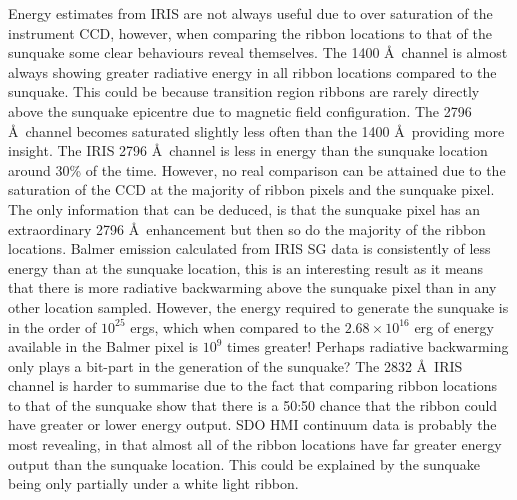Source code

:Energy estimates from IRIS are not always useful due to over saturation of the instrument CCD, however, when comparing the ribbon locations to that of the sunquake some clear behaviours reveal themselves. The 1400 \AA\ channel is almost always showing greater radiative energy in all ribbon locations compared to the sunquake. This could be because transition region ribbons are rarely directly above the sunquake epicentre due to magnetic field configuration. The 2796 \AA\ channel becomes saturated slightly less often than the 1400 \AA\, providing more insight. The IRIS 2796 \AA\ channel is less in energy than the sunquake location around 30\% of the time. However, no real comparison can be attained due to the saturation of the CCD at the majority of ribbon pixels and the sunquake pixel. The only information that can be deduced, is that the sunquake pixel has an extraordinary 2796 \AA\ enhancement but then so do the majority of the ribbon locations. Balmer emission calculated from IRIS SG data is consistently of less energy than at the sunquake location, this is an interesting result as it means that there is more radiative backwarming above the sunquake pixel than in any other location sampled. However, the energy required to generate the sunquake is in the order of $10^25$ ergs, which when compared to the $2.68{\times}10^{16}$ erg of energy available in the Balmer pixel is $10^{9}$ times greater! Perhaps radiative backwarming only plays a bit-part in the generation of the sunquake?  
The 2832 \AA\ IRIS channel is harder to summarise due to the fact that comparing ribbon locations to that of the sunquake show that there is a 50:50 chance that the ribbon could have greater or lower energy output.
SDO HMI continuum data is probably the most revealing, in that almost all of the ribbon locations have far greater energy output than the sunquake location. This could be explained by the sunquake being only partially under a white light ribbon. 
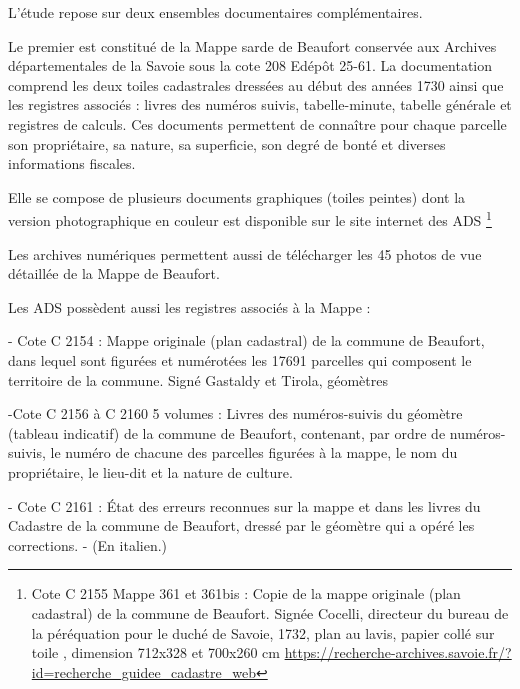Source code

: \documentclass[12pt,a4paper]{report}
\begin{document}
L'étude repose sur deux ensembles documentaires complémentaires.

Le premier est constitué de la Mappe sarde de Beaufort conservée aux Archives départementales de la Savoie sous la cote 208 Edépôt 25-61. La documentation comprend les deux toiles cadastrales dressées au début des années 1730 ainsi que les registres associés : livres des numéros suivis, tabelle-minute, tabelle générale et registres de calculs. Ces documents permettent de connaître pour chaque parcelle son propriétaire, sa nature, sa superficie, son degré de bonté et diverses informations fiscales.

Elle se compose de plusieurs documents graphiques (toiles peintes) dont la version photographique en couleur est disponible sur le site internet des ADS \footnote{Cote C 2155 Mappe 361 et 361bis : Copie de la mappe originale (plan cadastral) de la commune de Beaufort. Signée Cocelli, directeur du bureau de la péréquation pour le duché de Savoie, 1732, plan au lavis, papier collé sur toile , dimension 712x328 et 700x260 cm \url{https://recherche-archives.savoie.fr/?id=recherche_guidee_cadastre_web}}

Les archives numériques permettent aussi de télécharger les 45 photos de vue détaillée de la Mappe de Beaufort.

Les ADS possèdent aussi les registres associés à la Mappe : 

- Cote C 2154 : Mappe originale (plan cadastral) de la commune de Beaufort, dans lequel sont figurées et numérotées les 17691 parcelles qui composent le territoire de la commune. Signé Gastaldy et Tirola, géomètres

-Cote C 2156 à C 2160 5 volumes : Livres des numéros-suivis du géomètre (tableau indicatif) de la commune de Beaufort, contenant, par ordre de numéros-suivis, le numéro de chacune des parcelles figurées à la mappe, le nom du propriétaire, le lieu-dit et la nature de culture. 

- Cote C 2161 : État des erreurs reconnues sur la mappe et dans les livres du Cadastre de la commune de Beaufort, dressé par le géomètre qui a opéré les corrections. - (En italien.)
\end{document}
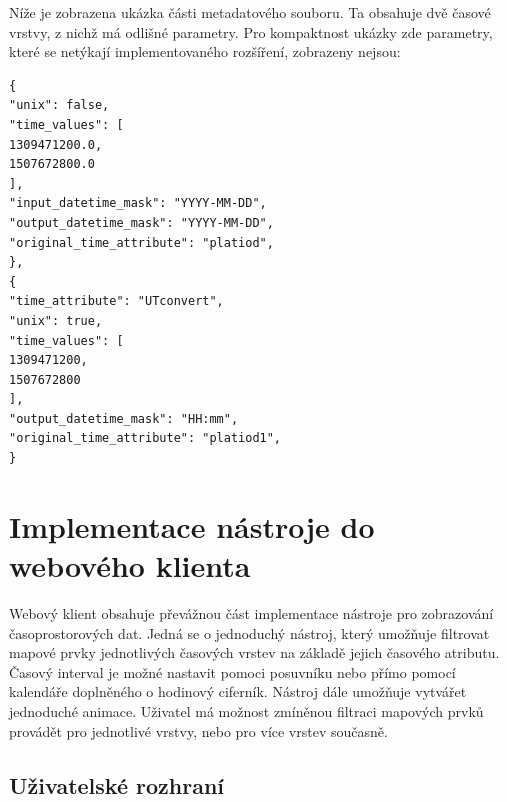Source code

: \bigskip
\noindent

Níže je zobrazena ukázka části metadatového souboru. Ta obsahuje dvě
časové vrstvy, z nichž má odlišné parametry. Pro kompaktnost
ukázky zde parametry, které se netýkají implementovaného rozšíření,
zobrazeny nejsou:

\begin{verbatim}
{
"unix": false,
"time_values": [
1309471200.0,
1507672800.0
],
"input_datetime_mask": "YYYY-MM-DD",
"output_datetime_mask": "YYYY-MM-DD",
"original_time_attribute": "platiod",
},
{
"time_attribute": "UTconvert",
"unix": true,
"time_values": [
1309471200,
1507672800
],
"output_datetime_mask": "HH:mm",
"original_time_attribute": "platiod1",
}
\end{verbatim}

\newpage
\section{Implementace nástroje do webového klienta}

Webový klient obsahuje převážnou část implementace nástroje pro zobrazování časoprostorových dat. Jedná se o jednoduchý nástroj, který umožňuje
filtrovat mapové prvky jednotlivých časových vrstev na základě jejich
časového atributu. Časový interval je možné nastavit pomoci posuvníku
nebo přímo pomocí kalendáře doplněného o hodinový ciferník. Nástroj dále 
umožňuje vytvářet jednoduché animace. Uživatel
má možnost zmíněnou filtraci mapových prvků provádět pro jednotlivé
vrstvy, nebo pro více vrstev současně.

\subsection{Uživatelské rozhraní}
\label{sssec:gisquick-client-ui}

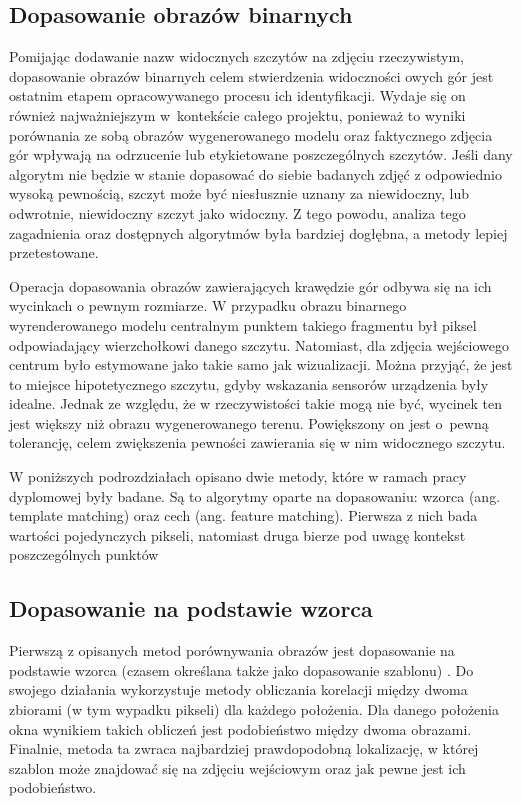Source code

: \subsection{Dopasowanie obrazów binarnych} \label{sec:dopasowanie}

Pomijając dodawanie nazw widocznych szczytów na zdjęciu rzeczywistym, dopasowanie obrazów binarnych celem stwierdzenia widoczności owych gór jest ostatnim etapem opracowywanego procesu ich identyfikacji. Wydaje się on również najważniejszym w~kontekście całego projektu, ponieważ to wyniki porównania ze sobą obrazów wygenerowanego modelu oraz faktycznego zdjęcia gór wpływają na odrzucenie lub etykietowane poszczególnych szczytów. Jeśli dany algorytm nie będzie w stanie dopasować do siebie badanych zdjęć z odpowiednio wysoką pewnością, szczyt może być niesłusznie uznany za niewidoczny, lub odwrotnie, niewidoczny szczyt jako widoczny. Z tego powodu, analiza tego zagadnienia oraz dostępnych algorytmów była bardziej dogłębna, a metody lepiej przetestowane.  



Operacja dopasowania obrazów zawierających krawędzie gór odbywa się na ich wycinkach o pewnym rozmiarze. W przypadku obrazu binarnego wyrenderowanego modelu centralnym punktem takiego fragmentu był piksel odpowiadający wierzchołkowi danego szczytu. Natomiast, dla zdjęcia wejściowego centrum było estymowane jako takie samo jak wizualizacji. Można przyjąć, że jest to miejsce hipotetycznego szczytu, gdyby wskazania sensorów urządzenia były idealne. Jednak ze względu, że w rzeczywistości takie mogą nie być, wycinek ten jest większy niż obrazu wygenerowanego terenu. Powiększony on jest o~pewną tolerancję, celem zwiększenia pewności zawierania się w nim widocznego szczytu. 

W poniższych podrozdziałach opisano dwie metody, które w ramach pracy dyplomowej były badane. Są to algorytmy oparte na dopasowaniu: wzorca (ang. template matching) oraz cech (ang. feature matching). Pierwsza z nich bada wartości pojedynczych pikseli, natomiast druga bierze pod uwagę kontekst poszczególnych punktów


\subsection{Dopasowanie na podstawie wzorca} \label{sec:template_matching}

Pierwszą z opisanych metod porównywania obrazów jest dopasowanie na podstawie wzorca (czasem określana także jako dopasowanie szablonu) \cite{template_opencv_1,template_opencv_2,template_adaptive,template_british,template_vidhya}. Do swojego działania wykorzystuje metody obliczania korelacji między dwoma zbiorami (w tym wypadku pikseli) dla każdego położenia. Dla danego położenia okna wynikiem takich obliczeń jest podobieństwo między dwoma obrazami. Finalnie, metoda ta zwraca najbardziej prawdopodobną lokalizację, w której szablon może znajdować się na zdjęciu wejściowym oraz jak pewne jest ich podobieństwo.

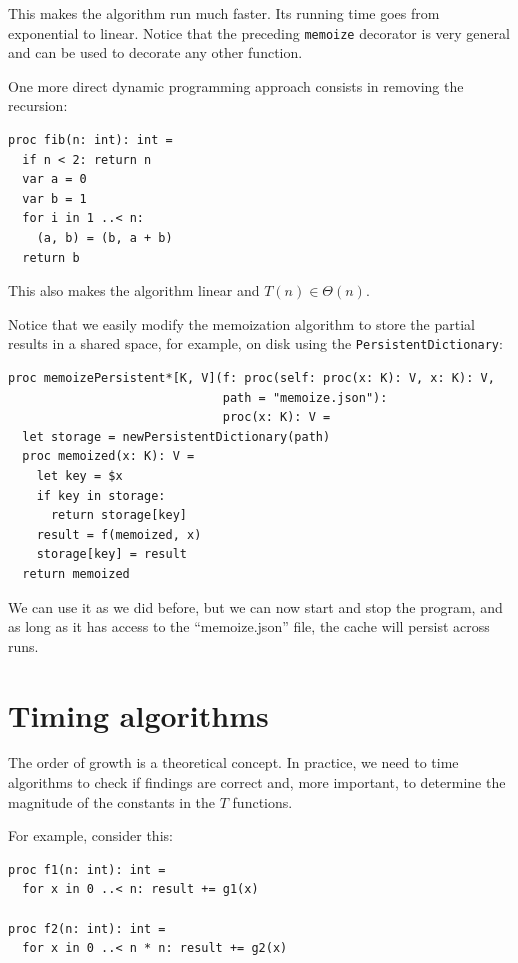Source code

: \documentclass[justified, sixbynine]{tufte-book}
\def\ft{\small\tt}
\theoremstyle{plain}%
\newtheorem * {corollary}{Corollary}
\theoremstyle{definition}
\theoremstyle{remark}
\newtheorem * {remark}{Remark}
\newtheorem * {note}{Note}
\begin{document}
\begin{fullwidth}
This makes the algorithm run much faster. Its running time goes from exponential to linear. Notice that the preceding {\ft memoize} decorator is very general and can be used to decorate any other function.

One more direct
dynamic programming approach consists in removing the recursion:

\begin{lstlisting}
proc fib(n: int): int =
  if n < 2: return n
  var a = 0
  var b = 1
  for i in 1 ..< n:
    (a, b) = (b, a + b)
  return b
\end{lstlisting}

This also makes the algorithm linear and $T(n) \in \Theta(n)$.


Notice that we easily modify the memoization algorithm to store the partial results in a shared space, for example, on disk using the {\ft PersistentDictionary}:

\begin{lstlisting}[caption={in file: {\ft nlib/memoize.nim}}]
proc memoizePersistent*[K, V](f: proc(self: proc(x: K): V, x: K): V,
                              path = "memoize.json"):
                              proc(x: K): V =
  let storage = newPersistentDictionary(path)
  proc memoized(x: K): V =
    let key = $x
    if key in storage:
      return storage[key]
    result = f(memoized, x)
    storage[key] = result
  return memoized
\end{lstlisting}

We can use it as we did before, but we can now start and stop the program, and as long as it has access to the ``memoize.json'' file, the cache will persist across runs.


\goodbreak\section{Timing algorithms}

The order of growth is a theoretical concept. In practice, we need to time algorithms to check if findings are correct and, more important, to determine the magnitude of the constants in the $T$ functions.

For example, consider this:
\begin{lstlisting}
proc f1(n: int): int =
  for x in 0 ..< n: result += g1(x)

proc f2(n: int): int =
  for x in 0 ..< n * n: result += g2(x)
\end{lstlisting}



\end{fullwidth}
\end{document}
● ● ● ● ●
_EXERCISE INSTRUCTIONS:_
From the opening line of the entries, copy each line exactly until the line with "The 2832 \AA\", which is copied as well; leave out pictures.

_EXPECTED ANSWER:_
Source code

:Energy estimates from IRIS are not always useful due to over saturation of the instrument CCD, however, when comparing the ribbon locations to that of the sunquake some clear behaviours reveal themselves. The 1400 \AA\ channel is almost always showing greater radiative energy in all ribbon locations compared to the sunquake. This could be because transition region ribbons are rarely directly above the sunquake epicentre due to magnetic field configuration. The 2796 \AA\ channel becomes saturated slightly less often than the 1400 \AA\, providing more insight. The IRIS 2796 \AA\ channel is less in energy than the sunquake location around 30\% of the time. However, no real comparison can be attained due to the saturation of the CCD at the majority of ribbon pixels and the sunquake pixel. The only information that can be deduced, is that the sunquake pixel has an extraordinary 2796 \AA\ enhancement but then so do the majority of the ribbon locations. Balmer emission calculated from IRIS SG data is consistently of less energy than at the sunquake location, this is an interesting result as it means that there is more radiative backwarming above the sunquake pixel than in any other location sampled. However, the energy required to generate the sunquake is in the order of $10^25$ ergs, which when compared to the $2.68{\times}10^{16}$ erg of energy available in the Balmer pixel is $10^{9}$ times greater! Perhaps radiative backwarming only plays a bit-part in the generation of the sunquake?  
The 2832 \AA\ IRIS channel is harder to summarise due to the fact that comparing ribbon locations to that of the sunquake show that there is a 50:50 chance that the ribbon could have greater or lower energy output.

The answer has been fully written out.